Scaling Digital Therapeutics and Remote Patient Monitoring 

In November 2019 the German Bundesministerium für Gesundheit (Federal Ministry for Health) launched, with great fanfare, the Digital Healthcare Act (DVG).  Core to this was €200M($240M) annual funding to 2024 for Digitalen Gesundheitsanwendungen (DiGA) apps. These were digital apps prescribed by healthcare providers to support the management of a range of medical conditions from depression, panic attacks, obesity, anxiety, and osteoarthritis. Solutions could range from patient-focused decision support software, apps to manage medication dosage or solutions to monitor and collect data on patients related to therapy or condition. 

The launch was initially plagued by challenges, from delays in testing and authorising solutions on the official DiGa app register, to a lack of engagement from physicians in prescribing solutions to patients. In subsequent years, there has been some progress, but the programme is still far from delivering on the original fanfare.   

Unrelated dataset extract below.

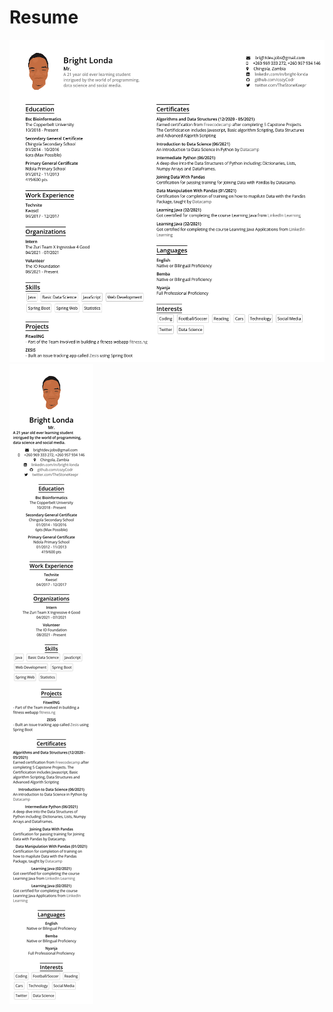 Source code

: # Resume

![](https://github.com/cozyCodr/Resume/blob/main/images/desktop-img.png)
![](https://github.com/cozyCodr/Resume/blob/main/images/mobile.png)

The DiGa experience is representative of many digital therapeutics and remote patient monitoring (RPM) programmes across the continent. For many countries, including Germany, making the step from small, regional trials tied to specific pilot programmes to scaled solutions addressing large sections of the population managing chronic conditions and mental illness remains an unmet challenge. Patients managing chronic conditions and mental illnesses are some of the most expensive cohorts in terms of healthcare provision. Grasping the opportunity that digital health offers to limit these costs must be prioritised.   

Europe has, largely, still not passed the latency inflection point in the product life cycle for both digital therapeutics and RPM, unlike the US which is now clearly growing owing to clearer funding mechanisms and a more holistic spending viewpoint via VBC. Much discussion at DMEA will relate to what is needed to move the dial on this topic across Europe.   

DMEA’s coverage will be broad, and these themes represent what we believe will the leading topics. A range of other issues will be addressed, from cloud migration, virtual care post-COVID, to the increasing influence of big tech in Europe’s health IT markets. In general Europe has lagged the US in healthcare digitisation. DMEA will be a bellwether as to whether the post-COVID influx of IT funding is narrowing this gap.